As we've seen throughout this book, a cloud-native approach changes the way you design, deploy, and manage applications. It also changes the way you manage and store data.
Figure 5-1 contrasts the differences.
Figure 5-1. Data management in cloud-native applications
Experienced developers will easily recognize the architecture on the left-side of figure 5-1. In this monolithic application, business service components collocate together in a shared services tier, sharing data from a single relational database.
In many ways, a single database keeps data management simple. Querying data across multiple tables is straightforward. Changes to data update together or they all rollback. ACID transactions guarantee strong and immediate consistency.
Designing for cloud-native, we take a different approach. On the right-side of Figure 5-1, note how business functionality segregates into small, independent microservices.
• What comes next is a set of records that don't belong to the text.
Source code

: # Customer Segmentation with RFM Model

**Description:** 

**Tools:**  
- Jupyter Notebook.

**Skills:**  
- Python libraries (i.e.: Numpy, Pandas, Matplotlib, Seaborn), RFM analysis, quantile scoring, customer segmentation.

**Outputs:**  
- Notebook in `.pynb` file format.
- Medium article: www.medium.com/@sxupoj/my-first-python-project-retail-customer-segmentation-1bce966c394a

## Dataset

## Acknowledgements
Each microservice encapsulates a specific business capability and its own data. The monolithic database decomposes into a distributed data model with many smaller databases, each aligning with a microservice. When the smoke clears, we emerge with a design that exposes a database per microservice.
This database per microservice provides many benefits, especially for systems that must evolve rapidly and support massive scale. With this model...
- Domain data is encapsulated within the service
- Data schema can evolve without directly impacting other services
- Each data store can independently scale
- A data store failure in one service won't directly impact other services
Segregating data also enables each microservice to implement the data store type that is best optimized for its workload, storage needs, and read/write patterns. Choices include relational, document, key-value, and even graph-based data stores.
Figure 5-2 presents the principle of polyglot persistence in a cloud-native system.
Figure 5-2. Polyglot data persistence
Note in the previous figure how each microservice supports a different type of data store.
- The product catalog microservice consumes a relational database to accommodate the rich relational structure of its underlying data.
- The shopping cart microservice consumes a distributed cache that supports its simple, key-value data store.
- The ordering microservice consumes both a NoSql document database for write operations along with a highly denormalized key/value store to accommodate high-volumes of read operations.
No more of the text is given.